The first time I took a statistics class I was mystified with z-scores. I understood how to find a z-score and look up the corresponding probability in a Standard Normal Distribution table. But I had no idea why I did it. I was just following orders. In this post I hope to explain the z-score and why it’s useful.
The first thing to understand about a z-score is that it’s simply a transformation, just like transforming inches to feet. Let’s say you and I each make our own paper airplane, throw them and measure the distance traveled. Mine flies 60 inches. Yours flies 78 inches. Yours flew 18 inches further than mine. We can transform inches to feet by multiplying by \( \frac{1}{12} \). \( 18 \times \frac{1}{12} = 1.5 \). Your airplane flew 1.5 feet further. A z-score is pretty much the same idea. You take an observation from a Normal distribution, measure how far it is from the mean of the distribution, and then convert that distance to a number of standard deviations. A quick example: I observe a measure of 67 inches from a Normal distribution with a mean of 69 and a standard deviation of 4. The z-score is calculated as \( z = \frac{67-69}{4} = -0.5\). That tells me my observation is half a standard deviation away from the mean. The negative tells me it’s less than the mean, which you knew before even doing the calculation. Also, notice there are no units. A z-score doesn’t have units like inches or kilograms. It’s just the number of standard deviations.
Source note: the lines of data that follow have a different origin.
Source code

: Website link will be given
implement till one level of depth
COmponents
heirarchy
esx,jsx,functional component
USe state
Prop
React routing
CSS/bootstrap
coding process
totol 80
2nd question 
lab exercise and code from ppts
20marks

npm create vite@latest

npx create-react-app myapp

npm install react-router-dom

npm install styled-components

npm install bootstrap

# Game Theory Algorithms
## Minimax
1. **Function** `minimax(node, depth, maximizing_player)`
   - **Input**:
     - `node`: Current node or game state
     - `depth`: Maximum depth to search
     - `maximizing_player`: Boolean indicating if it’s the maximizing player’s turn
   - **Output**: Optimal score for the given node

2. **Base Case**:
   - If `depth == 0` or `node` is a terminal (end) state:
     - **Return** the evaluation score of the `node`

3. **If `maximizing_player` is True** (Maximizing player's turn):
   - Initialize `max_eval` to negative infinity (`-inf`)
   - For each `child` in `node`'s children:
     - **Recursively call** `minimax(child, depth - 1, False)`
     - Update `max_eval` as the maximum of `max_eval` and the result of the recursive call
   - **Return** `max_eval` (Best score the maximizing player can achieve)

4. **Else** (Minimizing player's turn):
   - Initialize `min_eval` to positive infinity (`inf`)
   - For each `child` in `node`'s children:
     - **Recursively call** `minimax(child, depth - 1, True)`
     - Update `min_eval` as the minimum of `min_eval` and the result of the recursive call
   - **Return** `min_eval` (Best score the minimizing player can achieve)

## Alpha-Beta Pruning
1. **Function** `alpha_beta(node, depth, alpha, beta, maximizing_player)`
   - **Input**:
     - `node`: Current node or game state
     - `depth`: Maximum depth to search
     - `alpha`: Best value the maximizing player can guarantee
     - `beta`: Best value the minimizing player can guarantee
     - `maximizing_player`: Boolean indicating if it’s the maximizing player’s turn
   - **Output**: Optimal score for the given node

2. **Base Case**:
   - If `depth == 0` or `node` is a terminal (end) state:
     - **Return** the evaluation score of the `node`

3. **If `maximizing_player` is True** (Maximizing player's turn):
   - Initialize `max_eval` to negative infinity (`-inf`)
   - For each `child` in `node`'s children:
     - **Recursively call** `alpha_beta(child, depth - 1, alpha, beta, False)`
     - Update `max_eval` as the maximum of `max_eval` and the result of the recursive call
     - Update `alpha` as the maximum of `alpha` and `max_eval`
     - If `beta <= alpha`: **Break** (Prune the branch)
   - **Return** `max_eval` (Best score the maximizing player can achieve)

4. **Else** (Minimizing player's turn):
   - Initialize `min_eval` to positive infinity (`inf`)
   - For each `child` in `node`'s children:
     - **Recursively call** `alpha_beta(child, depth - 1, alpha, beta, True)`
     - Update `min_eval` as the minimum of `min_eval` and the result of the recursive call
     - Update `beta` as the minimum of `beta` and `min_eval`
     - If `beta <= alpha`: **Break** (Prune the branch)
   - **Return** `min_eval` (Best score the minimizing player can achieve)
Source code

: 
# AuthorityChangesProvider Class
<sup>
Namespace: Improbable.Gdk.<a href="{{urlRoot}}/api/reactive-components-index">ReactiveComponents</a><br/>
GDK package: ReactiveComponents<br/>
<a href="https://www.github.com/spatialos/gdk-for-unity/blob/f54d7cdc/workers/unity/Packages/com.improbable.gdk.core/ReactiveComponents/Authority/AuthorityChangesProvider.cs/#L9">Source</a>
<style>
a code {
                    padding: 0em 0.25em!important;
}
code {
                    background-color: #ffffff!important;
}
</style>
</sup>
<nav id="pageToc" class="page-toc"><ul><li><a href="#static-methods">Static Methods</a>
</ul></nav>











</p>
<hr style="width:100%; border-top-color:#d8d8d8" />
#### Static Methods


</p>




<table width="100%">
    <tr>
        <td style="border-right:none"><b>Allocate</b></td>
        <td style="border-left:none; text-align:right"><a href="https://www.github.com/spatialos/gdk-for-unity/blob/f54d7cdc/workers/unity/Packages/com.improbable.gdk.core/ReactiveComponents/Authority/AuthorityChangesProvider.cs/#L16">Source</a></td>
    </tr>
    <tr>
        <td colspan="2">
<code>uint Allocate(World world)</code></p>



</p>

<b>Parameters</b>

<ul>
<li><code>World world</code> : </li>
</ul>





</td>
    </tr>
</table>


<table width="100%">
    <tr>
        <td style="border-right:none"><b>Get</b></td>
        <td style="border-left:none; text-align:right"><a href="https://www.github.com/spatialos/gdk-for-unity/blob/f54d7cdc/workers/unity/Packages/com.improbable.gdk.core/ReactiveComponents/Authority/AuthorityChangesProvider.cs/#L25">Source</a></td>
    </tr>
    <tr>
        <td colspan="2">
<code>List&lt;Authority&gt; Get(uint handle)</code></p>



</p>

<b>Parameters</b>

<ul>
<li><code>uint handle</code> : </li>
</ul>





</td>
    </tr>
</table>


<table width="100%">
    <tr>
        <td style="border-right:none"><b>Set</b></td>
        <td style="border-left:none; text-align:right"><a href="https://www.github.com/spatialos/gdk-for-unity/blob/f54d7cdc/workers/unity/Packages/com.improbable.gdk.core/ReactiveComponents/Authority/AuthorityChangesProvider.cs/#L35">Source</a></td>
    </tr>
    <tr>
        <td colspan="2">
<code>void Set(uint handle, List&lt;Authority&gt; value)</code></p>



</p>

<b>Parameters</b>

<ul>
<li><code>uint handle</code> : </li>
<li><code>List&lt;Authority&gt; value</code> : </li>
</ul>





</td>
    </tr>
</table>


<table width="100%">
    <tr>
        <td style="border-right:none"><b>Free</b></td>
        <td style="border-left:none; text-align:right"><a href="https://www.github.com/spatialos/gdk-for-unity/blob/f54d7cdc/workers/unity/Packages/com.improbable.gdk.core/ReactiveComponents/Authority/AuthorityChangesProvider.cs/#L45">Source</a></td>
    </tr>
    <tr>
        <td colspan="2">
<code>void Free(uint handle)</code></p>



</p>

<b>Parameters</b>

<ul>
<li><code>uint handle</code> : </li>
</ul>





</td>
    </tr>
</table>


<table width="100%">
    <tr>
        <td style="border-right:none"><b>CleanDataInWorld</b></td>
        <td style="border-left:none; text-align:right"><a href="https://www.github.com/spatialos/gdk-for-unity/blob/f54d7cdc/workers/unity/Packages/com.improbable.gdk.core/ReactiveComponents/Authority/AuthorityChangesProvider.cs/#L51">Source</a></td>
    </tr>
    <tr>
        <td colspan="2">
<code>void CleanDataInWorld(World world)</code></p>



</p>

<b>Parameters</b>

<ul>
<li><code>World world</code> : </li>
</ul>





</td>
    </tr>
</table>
So that’s your z-score: distance expressed as number of standard deviations. By itself it’s kind of interesting and informative. But it’s rare you stop with the z-score. Usually in statistics the z-score is the first step toward finding a probability. For example, let’s say a candy maker produces mints that have a label weight of 20.4 grams. Assume that the distribution of the weights of these mints is Normal with a mean of 21.37 and a standard deviation of 0.4. If we select a mint at random off the production line, what is the probability it weighs more than 22.07 grams? This is a classic statistics problem. I pulled this one from Probability and Statistical Inference 7th ed. by Hogg and Tanis.
What this problem boils down to is finding the area of the red region below:
The probability of picking a piece of candy that weighs more than 22.07 grams is equal to the red area under the Normal (21.37, 0.4) distribution curve above. Nowadays this is easily done with computers and calculators. In Excel, you simply enter =1-NORMDIST(22.07,21.37,0.4,TRUE) to find the probability as 0.040059. In R, you do 1-pnorm(22.07,mean=21.37,sd=0.4). However, not so long ago, finding this area was no easy task. Mathematically speaking, finding the area means solving the following integral:
$$ \frac{1}{0.4\sqrt{2\pi}}\int_{22.07}^{\infty}exp[-(x-21.37)^2/ 2(0.4)^2] $$
Believe me when I say this is not an easy calculus problem to solve. There is no closed form solution for it. The answer has to be approximated using a power series.
Clever statisticians, however, realized that every Normal distribution can be transformed to a Standard Normal distribution using z-scores. That is, all z-scores come from a Normal distribution with mean 0 and standard deviation 1. So what they did was create a table with approximate probabilities for z-scores ranging from 0 to something like 3.49. (To see one of these tables, Google “Z-score table”). This allowed statisticians (and students) to easily solve problems like the candy problem above by transforming the value of interest to a z-score and then looking up the probability in a chart.
For our problem above, we would find \( z = \frac{22.07-21.37}{0.4} = 1.75\). Now the problem is find the probability of exceeding 1.75 in a Normal distribution with mean 0 and standard deviation 1. We would then look up 1.75 in a table and see the resulting probability. Usually the probability (or area under the curve) was calculated to the left of the z-score. For our problem we need area to the right of the z-score. If the table gave area to the left, we would simply subtract from 1. In the table I linked to, the probability for 1.75 is given as 0.9599. That’s area to the left. The area to the right is 1-0.9599 = 0.0401.
For many years, that was the TRUE value of a z-score. It allowed you to calculate areas under the normal curve by giving you a link to a table of pre-calculated values. I think most statistics classes still teach this method of finding probabilities, or at least mention it. But truth be told it’s obsolete. The math is now easily handled by computer. So while the z-score is still a useful descriptive measure of how far an observation lies from the mean of the Normal distribution from which it came, it’s no longer needed as it was in the past to find the area under the Normal curve.
So there you go, the story behind z-scores. Hopefully this post added to your understanding. If anything, I hope you appreciate what they meant to statisticians before modern computing. They truly were the only way to calculate probabilities based on a Normal distribution.